*** Records for processing ***
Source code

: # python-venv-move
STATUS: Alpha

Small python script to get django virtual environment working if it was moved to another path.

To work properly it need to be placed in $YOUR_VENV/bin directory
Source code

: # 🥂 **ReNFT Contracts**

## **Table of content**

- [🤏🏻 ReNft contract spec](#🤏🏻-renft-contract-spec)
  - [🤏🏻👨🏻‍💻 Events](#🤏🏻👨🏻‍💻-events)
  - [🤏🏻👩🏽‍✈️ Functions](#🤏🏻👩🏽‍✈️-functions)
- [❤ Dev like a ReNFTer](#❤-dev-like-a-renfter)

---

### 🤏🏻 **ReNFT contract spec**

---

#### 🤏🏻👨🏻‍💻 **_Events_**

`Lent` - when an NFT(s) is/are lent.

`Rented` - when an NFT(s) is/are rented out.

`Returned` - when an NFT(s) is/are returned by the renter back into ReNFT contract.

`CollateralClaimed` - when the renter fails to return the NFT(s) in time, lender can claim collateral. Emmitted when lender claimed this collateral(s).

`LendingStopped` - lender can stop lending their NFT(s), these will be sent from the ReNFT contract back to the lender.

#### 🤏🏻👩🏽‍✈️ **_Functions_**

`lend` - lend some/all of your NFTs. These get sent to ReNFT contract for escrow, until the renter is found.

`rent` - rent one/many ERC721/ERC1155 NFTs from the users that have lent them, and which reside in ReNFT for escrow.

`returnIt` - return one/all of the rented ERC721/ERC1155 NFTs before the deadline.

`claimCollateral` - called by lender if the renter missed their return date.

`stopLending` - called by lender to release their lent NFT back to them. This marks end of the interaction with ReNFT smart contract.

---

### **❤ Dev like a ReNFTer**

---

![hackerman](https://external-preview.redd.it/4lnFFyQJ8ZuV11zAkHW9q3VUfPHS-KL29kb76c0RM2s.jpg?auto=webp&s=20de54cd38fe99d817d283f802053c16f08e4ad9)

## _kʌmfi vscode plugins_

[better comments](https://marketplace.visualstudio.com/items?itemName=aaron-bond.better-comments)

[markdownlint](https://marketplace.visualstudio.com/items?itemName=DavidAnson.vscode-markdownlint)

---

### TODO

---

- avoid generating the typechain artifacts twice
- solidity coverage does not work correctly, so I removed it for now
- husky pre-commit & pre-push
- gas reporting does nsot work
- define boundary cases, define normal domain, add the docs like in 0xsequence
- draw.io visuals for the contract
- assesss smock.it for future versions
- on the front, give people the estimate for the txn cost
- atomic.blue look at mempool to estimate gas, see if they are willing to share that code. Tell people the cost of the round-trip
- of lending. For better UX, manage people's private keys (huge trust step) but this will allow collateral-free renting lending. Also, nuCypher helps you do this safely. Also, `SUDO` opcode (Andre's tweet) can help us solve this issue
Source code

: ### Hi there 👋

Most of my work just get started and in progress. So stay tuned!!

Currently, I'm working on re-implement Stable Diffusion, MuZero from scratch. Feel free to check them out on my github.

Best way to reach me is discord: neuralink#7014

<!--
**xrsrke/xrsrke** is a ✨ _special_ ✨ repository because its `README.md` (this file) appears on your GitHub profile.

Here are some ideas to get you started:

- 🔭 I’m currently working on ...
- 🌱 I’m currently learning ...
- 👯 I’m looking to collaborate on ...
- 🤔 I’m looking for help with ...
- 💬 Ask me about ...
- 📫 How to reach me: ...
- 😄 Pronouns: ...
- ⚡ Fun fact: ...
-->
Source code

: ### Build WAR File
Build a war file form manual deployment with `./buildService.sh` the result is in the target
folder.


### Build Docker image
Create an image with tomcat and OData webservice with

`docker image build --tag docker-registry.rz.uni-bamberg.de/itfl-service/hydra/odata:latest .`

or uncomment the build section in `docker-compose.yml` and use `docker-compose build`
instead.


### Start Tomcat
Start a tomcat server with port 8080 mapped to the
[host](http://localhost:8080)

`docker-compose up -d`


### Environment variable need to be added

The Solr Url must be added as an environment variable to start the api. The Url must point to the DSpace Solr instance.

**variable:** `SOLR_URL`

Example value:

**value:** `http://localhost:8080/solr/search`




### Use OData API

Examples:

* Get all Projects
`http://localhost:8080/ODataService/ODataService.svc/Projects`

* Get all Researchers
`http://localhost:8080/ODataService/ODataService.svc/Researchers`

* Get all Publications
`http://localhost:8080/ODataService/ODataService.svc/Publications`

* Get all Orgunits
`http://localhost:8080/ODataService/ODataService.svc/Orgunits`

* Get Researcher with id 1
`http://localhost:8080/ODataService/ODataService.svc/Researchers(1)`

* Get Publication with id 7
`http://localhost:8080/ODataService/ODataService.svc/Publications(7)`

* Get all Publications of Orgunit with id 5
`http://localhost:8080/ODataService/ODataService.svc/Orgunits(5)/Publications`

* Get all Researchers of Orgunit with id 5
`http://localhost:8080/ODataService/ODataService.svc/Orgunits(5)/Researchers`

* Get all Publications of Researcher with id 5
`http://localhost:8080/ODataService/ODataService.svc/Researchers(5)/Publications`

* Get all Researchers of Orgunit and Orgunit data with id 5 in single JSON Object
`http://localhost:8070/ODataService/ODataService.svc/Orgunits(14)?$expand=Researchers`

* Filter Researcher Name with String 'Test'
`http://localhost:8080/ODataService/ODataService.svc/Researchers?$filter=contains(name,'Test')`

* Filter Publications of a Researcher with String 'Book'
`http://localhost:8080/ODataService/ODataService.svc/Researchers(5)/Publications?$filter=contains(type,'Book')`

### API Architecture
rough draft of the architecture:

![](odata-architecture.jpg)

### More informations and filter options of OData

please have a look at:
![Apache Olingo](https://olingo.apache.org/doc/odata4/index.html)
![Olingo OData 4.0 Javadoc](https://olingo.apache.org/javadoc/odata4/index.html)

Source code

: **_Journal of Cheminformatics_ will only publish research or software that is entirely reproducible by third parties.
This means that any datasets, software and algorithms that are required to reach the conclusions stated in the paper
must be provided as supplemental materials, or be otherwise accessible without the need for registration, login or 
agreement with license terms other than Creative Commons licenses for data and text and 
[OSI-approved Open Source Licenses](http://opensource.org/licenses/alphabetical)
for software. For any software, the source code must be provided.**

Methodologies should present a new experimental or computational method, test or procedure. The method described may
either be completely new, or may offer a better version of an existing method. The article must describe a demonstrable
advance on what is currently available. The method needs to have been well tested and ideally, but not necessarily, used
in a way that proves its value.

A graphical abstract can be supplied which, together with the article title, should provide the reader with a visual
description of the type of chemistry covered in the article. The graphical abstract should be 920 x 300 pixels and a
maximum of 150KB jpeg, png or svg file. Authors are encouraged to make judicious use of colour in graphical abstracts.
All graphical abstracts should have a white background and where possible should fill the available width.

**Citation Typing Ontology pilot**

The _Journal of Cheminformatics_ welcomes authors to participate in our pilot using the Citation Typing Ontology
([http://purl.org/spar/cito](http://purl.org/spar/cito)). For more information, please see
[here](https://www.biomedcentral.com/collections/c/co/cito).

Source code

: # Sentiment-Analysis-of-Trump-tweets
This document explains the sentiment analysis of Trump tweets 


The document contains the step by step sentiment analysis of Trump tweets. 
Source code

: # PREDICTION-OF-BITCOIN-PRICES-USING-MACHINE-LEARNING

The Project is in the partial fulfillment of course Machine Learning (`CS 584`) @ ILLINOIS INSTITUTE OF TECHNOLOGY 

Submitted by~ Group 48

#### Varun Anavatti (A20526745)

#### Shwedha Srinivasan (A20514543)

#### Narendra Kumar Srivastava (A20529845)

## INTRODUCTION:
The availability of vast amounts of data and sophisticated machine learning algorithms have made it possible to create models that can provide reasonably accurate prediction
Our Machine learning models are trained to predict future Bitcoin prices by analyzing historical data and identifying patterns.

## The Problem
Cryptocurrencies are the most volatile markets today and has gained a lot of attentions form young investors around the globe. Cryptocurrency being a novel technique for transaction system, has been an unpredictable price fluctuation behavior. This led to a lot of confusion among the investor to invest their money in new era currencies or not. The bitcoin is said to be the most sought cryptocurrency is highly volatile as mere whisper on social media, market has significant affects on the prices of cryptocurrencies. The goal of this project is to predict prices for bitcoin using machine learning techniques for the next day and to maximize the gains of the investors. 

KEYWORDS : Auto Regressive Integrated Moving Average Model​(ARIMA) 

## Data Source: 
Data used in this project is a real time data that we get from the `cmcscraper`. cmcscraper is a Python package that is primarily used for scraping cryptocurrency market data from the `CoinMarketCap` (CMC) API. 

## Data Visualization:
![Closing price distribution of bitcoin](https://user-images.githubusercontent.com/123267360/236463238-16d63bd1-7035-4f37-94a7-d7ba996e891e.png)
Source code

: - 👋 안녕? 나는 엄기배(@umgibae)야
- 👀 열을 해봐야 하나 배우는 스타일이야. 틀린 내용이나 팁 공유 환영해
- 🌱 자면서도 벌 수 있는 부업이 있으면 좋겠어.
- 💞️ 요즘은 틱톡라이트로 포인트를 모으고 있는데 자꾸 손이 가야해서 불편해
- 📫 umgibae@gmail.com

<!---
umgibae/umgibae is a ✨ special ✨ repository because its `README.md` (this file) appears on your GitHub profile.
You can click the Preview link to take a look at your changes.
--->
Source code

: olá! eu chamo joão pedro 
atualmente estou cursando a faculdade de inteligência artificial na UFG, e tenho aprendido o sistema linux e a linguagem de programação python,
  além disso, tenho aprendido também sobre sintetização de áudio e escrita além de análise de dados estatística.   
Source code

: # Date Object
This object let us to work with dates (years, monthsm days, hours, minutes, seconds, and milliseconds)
*** End of Records for processing ***
▶ _Prompt_:
Beginning with the first line above, could you copy every line exactly, up to and including the one with "NFT(s) is/are lent."?

▶ _Exercise answer_:
Source code

: # python-venv-move
STATUS: Alpha

Small python script to get django virtual environment working if it was moved to another path.

To work properly it need to be placed in $YOUR_VENV/bin directory
Source code

: # 🥂 **ReNFT Contracts**

## **Table of content**

- [🤏🏻 ReNft contract spec](#🤏🏻-renft-contract-spec)
  - [🤏🏻👨🏻‍💻 Events](#🤏🏻👨🏻‍💻-events)
  - [🤏🏻👩🏽‍✈️ Functions](#🤏🏻👩🏽‍✈️-functions)
- [❤ Dev like a ReNFTer](#❤-dev-like-a-renfter)

---

### 🤏🏻 **ReNFT contract spec**

---

#### 🤏🏻👨🏻‍💻 **_Events_**

`Lent` - when an NFT(s) is/are lent.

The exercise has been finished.